### Supplied records:

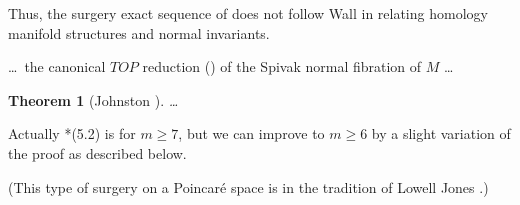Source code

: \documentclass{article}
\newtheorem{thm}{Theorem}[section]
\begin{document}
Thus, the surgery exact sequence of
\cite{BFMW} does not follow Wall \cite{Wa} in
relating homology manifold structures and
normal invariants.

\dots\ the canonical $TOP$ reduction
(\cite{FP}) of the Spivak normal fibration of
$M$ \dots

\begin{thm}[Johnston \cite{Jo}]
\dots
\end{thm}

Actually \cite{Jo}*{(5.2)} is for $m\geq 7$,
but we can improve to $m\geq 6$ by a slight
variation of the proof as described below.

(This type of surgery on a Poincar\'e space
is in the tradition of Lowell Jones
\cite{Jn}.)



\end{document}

* * *

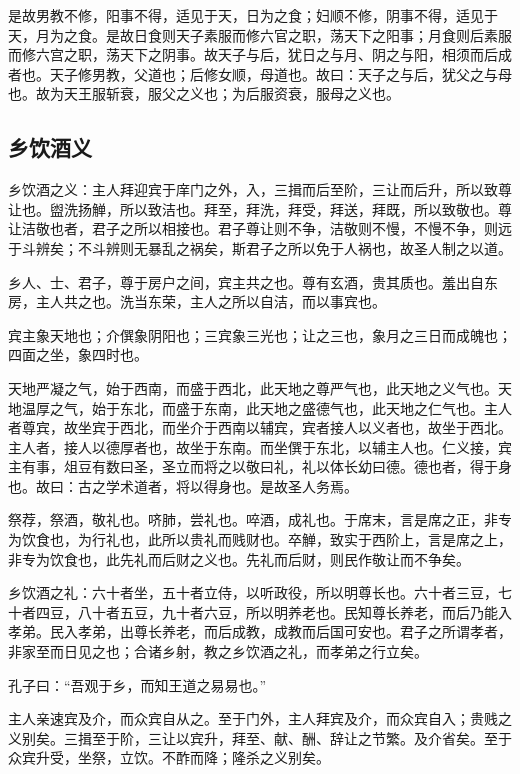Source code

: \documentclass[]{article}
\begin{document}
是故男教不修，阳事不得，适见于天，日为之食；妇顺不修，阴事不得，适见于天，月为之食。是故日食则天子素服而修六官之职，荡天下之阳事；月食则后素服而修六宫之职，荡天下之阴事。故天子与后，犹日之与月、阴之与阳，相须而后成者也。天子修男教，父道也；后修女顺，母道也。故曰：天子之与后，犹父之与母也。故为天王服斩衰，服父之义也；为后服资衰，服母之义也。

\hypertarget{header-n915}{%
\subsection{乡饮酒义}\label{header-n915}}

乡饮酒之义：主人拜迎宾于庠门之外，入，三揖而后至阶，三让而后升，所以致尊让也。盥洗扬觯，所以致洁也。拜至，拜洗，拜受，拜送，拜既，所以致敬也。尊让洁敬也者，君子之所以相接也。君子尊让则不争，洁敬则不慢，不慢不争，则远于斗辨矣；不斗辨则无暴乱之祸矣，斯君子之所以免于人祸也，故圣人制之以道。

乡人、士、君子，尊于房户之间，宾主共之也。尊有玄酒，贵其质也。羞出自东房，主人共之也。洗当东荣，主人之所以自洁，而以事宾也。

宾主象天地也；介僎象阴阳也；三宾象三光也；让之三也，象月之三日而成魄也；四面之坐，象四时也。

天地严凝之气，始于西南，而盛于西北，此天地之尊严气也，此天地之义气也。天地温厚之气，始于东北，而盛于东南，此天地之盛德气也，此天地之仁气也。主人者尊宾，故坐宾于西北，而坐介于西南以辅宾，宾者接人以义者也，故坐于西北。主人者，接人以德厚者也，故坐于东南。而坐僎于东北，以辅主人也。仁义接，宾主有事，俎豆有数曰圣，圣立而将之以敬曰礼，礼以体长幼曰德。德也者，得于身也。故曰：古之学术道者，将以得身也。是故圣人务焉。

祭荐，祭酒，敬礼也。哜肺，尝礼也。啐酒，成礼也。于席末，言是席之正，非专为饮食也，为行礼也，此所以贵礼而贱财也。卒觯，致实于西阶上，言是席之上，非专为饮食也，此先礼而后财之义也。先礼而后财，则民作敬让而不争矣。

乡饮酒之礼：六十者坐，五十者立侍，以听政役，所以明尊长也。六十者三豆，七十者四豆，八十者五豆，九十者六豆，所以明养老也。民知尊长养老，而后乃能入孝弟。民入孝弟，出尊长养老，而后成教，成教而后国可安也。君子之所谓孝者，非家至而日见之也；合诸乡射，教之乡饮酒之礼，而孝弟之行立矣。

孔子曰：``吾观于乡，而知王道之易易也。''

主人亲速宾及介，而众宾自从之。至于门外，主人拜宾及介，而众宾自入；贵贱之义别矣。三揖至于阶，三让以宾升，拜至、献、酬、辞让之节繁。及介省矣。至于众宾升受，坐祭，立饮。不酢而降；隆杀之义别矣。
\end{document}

### Exercise:
From the entries above, extract each line containing "article".

### Result for this exercise:
: \documentclass{article}
: \documentclass[]{article}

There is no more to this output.